The Department of Health Care Services (DHCS) has identified a claims processing issue that may cause claims billed with pregnancy-related ICD-10-CM codes A34, O00.0 – O9A.53, Z33.1 – Z36, or Z64.0 – Z64.1 to erroneously reimburse when billed with one of the following CPT-4 codes:

CPT-4 Code Description
76830 Ultrasound, transvaginal
76856 Ultrasound, pelvic, real time with image documentation; complete
76857    limited or follow-up
93975 Duplex scan of arterial inflow and venous outflow of abdominal, pelvic, scrotal contents and/or retroperitoneal organs; complete study
93976    limited study

CPT-4 codes 76830, 76856 and 76857 (non-obstetric sonography procedures), and codes 93975 and 93976 (duplex scan of arterial/venous flow) are not reimbursable if billed in conjunction with ICD-10-CM codes A34, O00.0 – O9A.53, Z33.1 – Z36, or Z64.0 – Z64.1. Updated manual pages reflecting these changes will be released with a future Medi-Cal Update.

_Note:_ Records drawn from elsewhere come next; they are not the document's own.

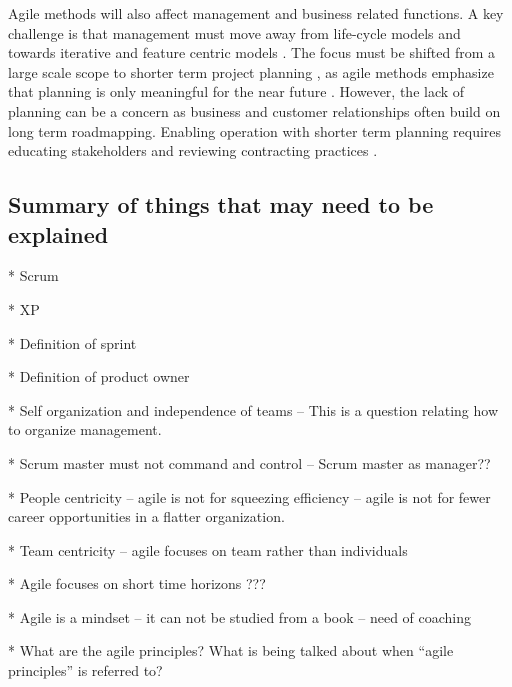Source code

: Agile methods will also affect management and business related functions. A key
challenge is that management must move away from life-cycle models and towards
iterative and feature centric models \cite{Nerur2005}. The focus must be shifted
from a large scale scope to shorter term project planning \cite{Misra2010}, as
agile methods emphasize that planning is only meaningful for the near future
\cite{Cohn2003}. However, the lack of planning can be a concern as business and
customer relationships often build on long term roadmapping. Enabling operation
with shorter term planning requires educating stakeholders and reviewing
contracting practices \cite{Boehm2005}.


% 

% 


\subsection{Summary of things that may need to be explained}

* Scrum

* XP

* Definition of sprint

* Definition of product owner

* Self organization and independence of teams -- This is a question relating how
  to organize management. 

* Scrum master must not command and control -- Scrum master as manager??

* People centricity -- agile is not for squeezing efficiency -- agile is not for
  fewer career opportunities in a flatter organization.

* Team centricity -- agile focuses on team rather than individuals

* Agile focuses on short time horizons ???

* Agile is a mindset -- it can not be studied from a book -- need of coaching

* What are the agile principles? What is being talked about when ``agile
  principles'' is referred to?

This issue affects claims for dates of service on or after October 1, 2015. DHCS will notify providers when the issue is resolved. Affected claims will be reprocessed via an Erroneous Payment Correction (EPC). Providers should continue to submit claims in a timely manner. Providers are encouraged to check the Medi-Cal website regularly for updates regarding this issue.